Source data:
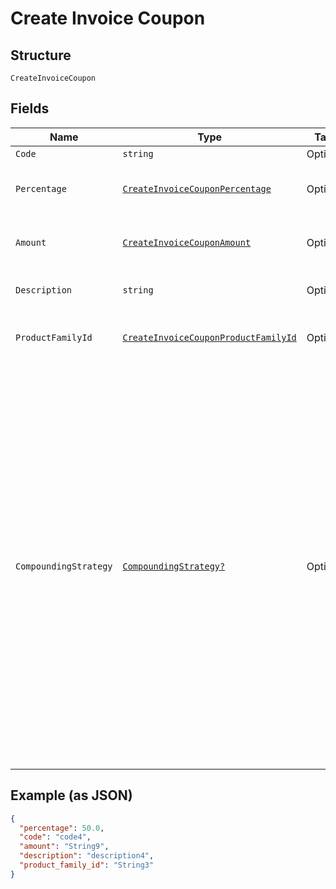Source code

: 
# Create Invoice Coupon

## Structure

`CreateInvoiceCoupon`

## Fields

| Name | Type | Tags | Description |
|  --- | --- | --- | --- |
| `Code` | `string` | Optional | - |
| `Percentage` | [`CreateInvoiceCouponPercentage`](../../doc/models/containers/create-invoice-coupon-percentage.md) | Optional | This is a container for one-of cases. |
| `Amount` | [`CreateInvoiceCouponAmount`](../../doc/models/containers/create-invoice-coupon-amount.md) | Optional | This is a container for one-of cases. |
| `Description` | `string` | Optional | **Constraints**: *Maximum Length*: `255` |
| `ProductFamilyId` | [`CreateInvoiceCouponProductFamilyId`](../../doc/models/containers/create-invoice-coupon-product-family-id.md) | Optional | This is a container for one-of cases. |
| `CompoundingStrategy` | [`CompoundingStrategy?`](../../doc/models/compounding-strategy.md) | Optional | Applicable only to stackable coupons. For `compound`, Percentage-based discounts will be calculated against the remaining price, after prior discounts have been calculated. For `full-price`, Percentage-based discounts will always be calculated against the original item price, before other discounts are applied. |

## Example (as JSON)

```json
{
  "percentage": 50.0,
  "code": "code4",
  "amount": "String9",
  "description": "description4",
  "product_family_id": "String3"
}
```


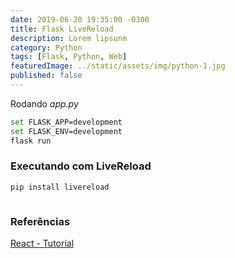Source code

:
 ```yaml
---
date: 2019-06-20 19:35:00 -0300
title: Flask LiveReload
description: Lorem lipsunm
category: Python
tags: [Flask, Python, Web]
featuredImage: ../static/assets/img/python-1.jpg
published: false
---
```


Rodando *app.py*

```bash
set FLASK_APP=development
set FLASK_ENV=development
flask run
```

### Executando com LiveReload

```bash
pip install livereload
```

```python

```

### Referências

[React - Tutorial](https://reactjs.org/tutorial/tutorial.html)  
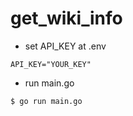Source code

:# get_wiki_info

- set API_KEY at .env

```
API_KEY="YOUR_KEY"
```

- run main.go

```
$ go run main.go
```
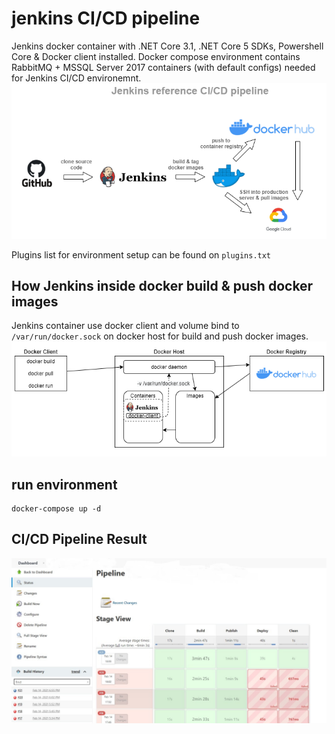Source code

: # jenkins CI/CD pipeline
Jenkins docker container with .NET Core 3.1, .NET Core 5 SDKs, Powershell Core & Docker client installed. Docker compose environment contains RabbitMQ + MSSQL Server 2017 containers (with default configs) needed for Jenkins CI/CD environemnt.
![](assets/jenkins-cicd.png)

Plugins list for environment setup can be found on `plugins.txt`

## How Jenkins inside docker build & push docker images
Jenkins container use docker client and volume bind to `/var/run/docker.sock` on docker host for build and push docker images.
![](assets/docker-jenkins.png)

## run environment
```console
docker-compose up -d
```

## CI/CD Pipeline Result
![](assets/cicd_pipeline.jpeg)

* **Action item**
Please repeat the records above exactly, omitting any pictures they contain.

* **Finished task**
Source code

: 
# Create Invoice Coupon

## Structure

`CreateInvoiceCoupon`

## Fields

| Name | Type | Tags | Description |
|  --- | --- | --- | --- |
| `Code` | `string` | Optional | - |
| `Percentage` | [`CreateInvoiceCouponPercentage`](../../doc/models/containers/create-invoice-coupon-percentage.md) | Optional | This is a container for one-of cases. |
| `Amount` | [`CreateInvoiceCouponAmount`](../../doc/models/containers/create-invoice-coupon-amount.md) | Optional | This is a container for one-of cases. |
| `Description` | `string` | Optional | **Constraints**: *Maximum Length*: `255` |
| `ProductFamilyId` | [`CreateInvoiceCouponProductFamilyId`](../../doc/models/containers/create-invoice-coupon-product-family-id.md) | Optional | This is a container for one-of cases. |
| `CompoundingStrategy` | [`CompoundingStrategy?`](../../doc/models/compounding-strategy.md) | Optional | Applicable only to stackable coupons. For `compound`, Percentage-based discounts will be calculated against the remaining price, after prior discounts have been calculated. For `full-price`, Percentage-based discounts will always be calculated against the original item price, before other discounts are applied. |

## Example (as JSON)

```json
{
  "percentage": 50.0,
  "code": "code4",
  "amount": "String9",
  "description": "description4",
  "product_family_id": "String3"
}
```


Source code

:
 ```yaml
---
date: 2019-06-20 19:35:00 -0300
title: Flask LiveReload
description: Lorem lipsunm
category: Python
tags: [Flask, Python, Web]
featuredImage: ../static/assets/img/python-1.jpg
published: false
---
```


Rodando *app.py*

```bash
set FLASK_APP=development
set FLASK_ENV=development
flask run
```

### Executando com LiveReload

```bash
pip install livereload
```

```python

```

### Referências

[React - Tutorial](https://reactjs.org/tutorial/tutorial.html)  
Source code

:# get_wiki_info

- set API_KEY at .env

```
API_KEY="YOUR_KEY"
```

- run main.go

```
$ go run main.go
```
Source code

: # jenkins CI/CD pipeline
Jenkins docker container with .NET Core 3.1, .NET Core 5 SDKs, Powershell Core & Docker client installed. Docker compose environment contains RabbitMQ + MSSQL Server 2017 containers (with default configs) needed for Jenkins CI/CD environemnt.
![](assets/jenkins-cicd.png)

Plugins list for environment setup can be found on `plugins.txt`

## How Jenkins inside docker build & push docker images
Jenkins container use docker client and volume bind to `/var/run/docker.sock` on docker host for build and push docker images.
![](assets/docker-jenkins.png)

## run environment
```console
docker-compose up -d
```

## CI/CD Pipeline Result
![](assets/cicd_pipeline.jpeg)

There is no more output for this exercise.